Author Topic: hard drive fail  (Read 2229 times)

hard drive fail
on: April 29, 2012, 13:54:20 PM
I got up this morning to discover the 500GB HDD in my desktop machine no longer spins. No warning, no bad sectors, no SMART errors, yesterday it was working flawlessly and today it doesn't so much as click and the BIOS doesn't detect it anymore.

I haven't fully assessed the loss yet, but it was primarily a backup drive so I think most of the stuff on it is also stored elsewhere, hence it's unlikely to be worth sending it off to some data recovery company.

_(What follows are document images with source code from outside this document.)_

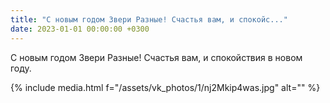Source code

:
 ```yaml
---
title: "С новым годом Звери Разные! Счастья вам, и спокойс..."
date: 2023-01-01 00:00:00 +0300
---
```


С новым годом Звери Разные! Счастья вам, и спокойствия в новом году.

{% include media.html f="/assets/vk_photos/1/nj2Mkip4was.jpg" alt="" %}
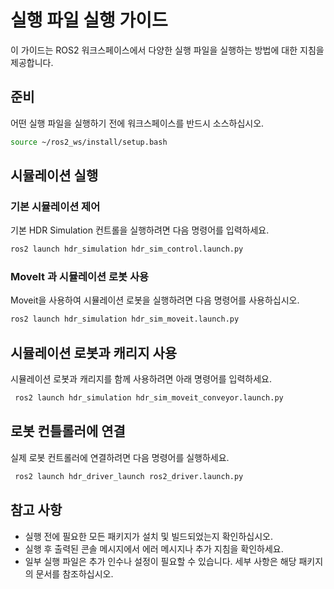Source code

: # 실행 파일 실행 가이드

이 가이드는 ROS2 워크스페이스에서 다양한 실행 파일을 실행하는 방법에 대한 지침을 제공합니다.

## 준비

어떤 실행 파일을 실행하기 전에 워크스페이스를 반드시 소스하십시오.

```bash
source ~/ros2_ws/install/setup.bash
```

## 시뮬레이션 실행

### 기본 시뮬레이션 제어

기본 HDR Simulation 컨트롤을 실행하려면 다음 명령어를 입력하세요.

```bash
ros2 launch hdr_simulation hdr_sim_control.launch.py
```

### MoveIt 과 시뮬레이션 로봇 사용

Moveit을 사용하여 시뮬레이션 로봇을 실행하려면 다음 명령어를 사용하십시오.

```bash
ros2 launch hdr_simulation hdr_sim_moveit.launch.py
```

## 시뮬레이션 로봇과 캐리지 사용

시뮬레이션 로봇과 캐리지를 함께 사용하려면 아래 명령어를 입력하세요.

```bash
 ros2 launch hdr_simulation hdr_sim_moveit_conveyor.launch.py 
```

## 로봇 컨틀롤러에 연결

실제 로봇 컨트롤러에 연결하려면 다음 명령어를 실행하세요.

```bash
 ros2 launch hdr_driver_launch ros2_driver.launch.py
```

## 참고 사항

- 실행 전에 필요한 모든 패키지가 설치 및 빌드되었는지 확인하십시오.
- 실행 후 출력된 콘솔 메시지에서 에러 메시지나 추가 지침을 확인하세요.
- 일부 실행 파일은 추가 인수나 설정이 필요할 수 있습니다. 세부 사항은 해당 패키지의 문서를 참조하십시오.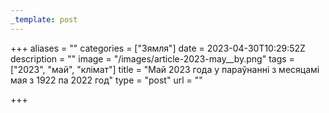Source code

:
 ```yaml
---
_template: post
---
```





+++
aliases = ""
categories = ["Зямля"]
date = 2023-04-30T10:29:52Z
description = ""
image = "/images/article-2023-may__by.png"
tags = ["2023", "май", "клiмат"]
title = "Май 2023 года у параўнанні з месяцамi мая з 1922 па 2022 год"
type = "post"
url = ""

+++

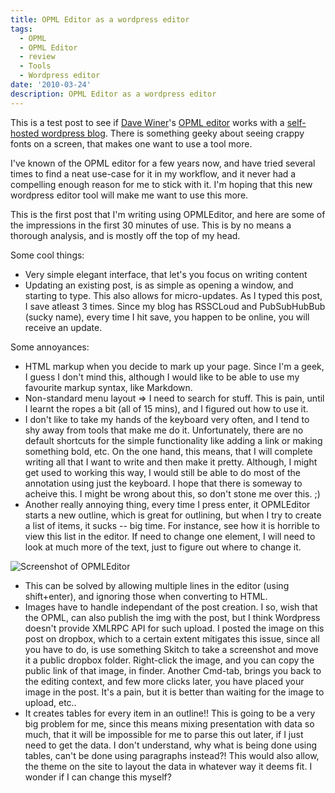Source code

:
 ```yaml
---
title: OPML Editor as a wordpress editor
tags:
  - OPML
  - OPML Editor
  - review
  - Tools
  - Wordpress editor
date: '2010-03-24'
description: OPML Editor as a wordpress editor
---
```


This is a test post to see if [Dave Winer][0]'s [][1][OPML editor][1] works with a [][2][][2][self-hosted wordpress blog][2]. There is something geeky about seeing crappy fonts on a screen, that makes one want to use a tool more. 

I've known of the OPML editor for a few years now, and have tried several times to find a neat use-case for it in my workflow, and it never had a compelling enough reason for me to stick with it. I'm hoping that this new wordpress editor tool will make me want to use this more.

This is the first post that I'm writing using OPMLEditor, and here are some of the impressions in the first 30 minutes of use. This is by no means a thorough analysis, and is mostly off the top of my head.

Some cool things:

* Very simple elegant interface, that let's you focus on writing content
* Updating an existing post, is as simple as opening a window, and starting to type. This also allows for micro-updates. As I typed this post, I save atleast 3 times. Since my blog has RSSCLoud and PubSubHubBub (sucky name), every time I hit save, you happen to be online, you will receive an update.

Some annoyances:

* HTML markup when you decide to mark up your page. Since I'm a geek, I guess I don't mind this, although I would like to be able to use my favourite markup syntax, like Markdown.
* Non-standard menu layout =\> I need to search for stuff. This is pain, until I learnt the ropes a bit (all of 15 mins), and I figured out how to use it. 
* I don't like to take my hands of the keyboard very often, and I tend to shy away from tools that make me do it. Unfortunately, there are no default shortcuts for the simple functionality like adding a link or making something bold, etc. On the one hand, this means, that I will complete writing all that I want to write and then make it pretty. Although, I might get used to working this way, I would still be able to do most of the annotation using just the keyboard. I hope that there is someway to acheive this. I might be wrong about this, so don't stone me over this. ;)
* Another really annoying thing, every time I press enter, it OPMLEditor starts a new outline, which is great for outlining, but when I try to create a list of items, it sucks -- big time. For instance, see how it is horrible to view this list in the editor. If need to change one element, I will need to look at much more of the text, just to figure out where to change it.

![Screenshot of OPMLEditor](/images/user.wordPress.workspace.png)
* This can be solved by allowing multiple lines in the editor (using shift+enter), and ignoring those when converting to HTML.
* Images have to handle independant of the post creation. I so, wish that the OPML, can also publish the img with the post, but I think Wordpress doesn't provide XMLRPC API for such upload. I posted the image on this post on dropbox, which to a certain extent mitigates this issue, since all you have to do, is use something Skitch to take a screenshot and move it a public dropbox folder. Right-click the image, and you can copy the public link of that image, in finder. Another Cmd-tab, brings you back to the editing context, and few more clicks later, you have placed your image in the post. It's a pain, but it is better than waiting for the image to upload, etc..
* It creates tables for every item in an outline!! This is going to be a very big problem for me, since this means mixing presentation with data so much, that it will be impossible for me to parse this out later, if I just need to get the data. I don't understand, why what is being done using tables, can't be done using paragraphs instead?! This would also allow, the theme on the site to layout the data in whatever way it deems fit. I wonder if I can change this myself?



[0]: http://www.scripting.com/stories/2007/02/21/daveWinerBio.html
[1]: http://editor.opml.org/
[2]: http://wordpressroot.wordpress.com/2008/08/09/writing-for-wordpress-in-the-opml-editor/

I am not sure, but I think the drive itself may still be under warranty, in which case it'll be going back to Seagate as soon as I've determined that I can't/don't need to get any data off it.

so a couple of questions:

anything I can try to get it spinning long enough to copy the data off?

If it turns out it's not under warranty after all, who's good for hard drives at the moment? I've always gone Seagate in the past because of their good noise and reliability, but is that still the best choice? I'm much more concerned with reliability than speed these days and this will be primarily a backup drive.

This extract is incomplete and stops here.